There has been a lot of controversy surrounding the book Lean In: Women, Work, and the Will to Lead by Sheryl Sandberg.  Most of the criticism comes from the costs of "leaning in" to support workers like housekeepers and cooks for the modern working woman.  Hey, if I could afford people to work those jobs, I would lean in like crazy.  Like most working moms, however, I still have to manage my career and do those tasks at home.  However, the principle of "leaning in" is something that applies to our work as interpreters in a big way.  The very essence of our work is to give a boost to our Deaf clientele.  They can do the things they do without us, but we can supercharge their upward mobility when they lean in on us and we support them successfully.

No one is a better example of this than the newly appointed White House Disability Liaison, Claudia Gordon.  She is a dynamic, brilliant woman who is going just as far as her early days promised she would.  However, I'm sure there is a small group of interpreters out there doing a tiny fist pump over her success since it represents a very real commendation to the quality of the work they've been doing over the years for Ms. Gordon.  A successful partnership between a Deaf professional and their designated interpreters can truly eliminate barriers and even boost the careers of those Deaf professionals reaching for the very highest branches of success.

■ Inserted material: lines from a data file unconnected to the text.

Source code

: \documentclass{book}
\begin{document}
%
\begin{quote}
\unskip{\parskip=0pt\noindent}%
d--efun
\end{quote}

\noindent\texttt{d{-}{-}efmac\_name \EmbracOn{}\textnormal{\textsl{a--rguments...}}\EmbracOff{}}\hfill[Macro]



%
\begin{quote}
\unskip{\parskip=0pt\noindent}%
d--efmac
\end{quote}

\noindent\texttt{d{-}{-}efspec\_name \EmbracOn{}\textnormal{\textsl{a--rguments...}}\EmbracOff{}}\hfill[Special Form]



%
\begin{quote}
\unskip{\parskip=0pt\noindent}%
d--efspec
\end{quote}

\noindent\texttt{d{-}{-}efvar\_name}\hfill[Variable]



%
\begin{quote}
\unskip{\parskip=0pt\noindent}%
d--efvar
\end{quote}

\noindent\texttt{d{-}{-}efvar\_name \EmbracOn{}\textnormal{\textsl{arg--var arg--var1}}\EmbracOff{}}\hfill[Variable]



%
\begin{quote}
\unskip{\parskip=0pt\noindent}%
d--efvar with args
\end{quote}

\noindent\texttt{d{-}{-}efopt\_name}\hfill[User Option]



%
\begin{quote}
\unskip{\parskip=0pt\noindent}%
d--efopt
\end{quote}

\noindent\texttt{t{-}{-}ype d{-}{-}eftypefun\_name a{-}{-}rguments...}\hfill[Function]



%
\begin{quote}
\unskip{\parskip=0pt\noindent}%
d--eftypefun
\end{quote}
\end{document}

Understanding our client's communication goals is the primary feature of this successful relationship and informs most of the choices we make throughout the course of our working day.  Does the client want to network at that training or are they focused solely on the lecture content?  Will the doctor need a knowledgeable consent to a procedure or are they trying to get allergy information in a crisis situation?  Knowing the ultimate goals of the parties involved can help the interpreter negotiate the most elegant and efficient interpretation possible.

Congratulations to Ms. Gordon on her new position.  And a subtle fist bump to the interpreters that have done their small parts in helping Ms. Gordon be just as amazing as she can be.  It's amazing to see what a world without barriers may begin to look like.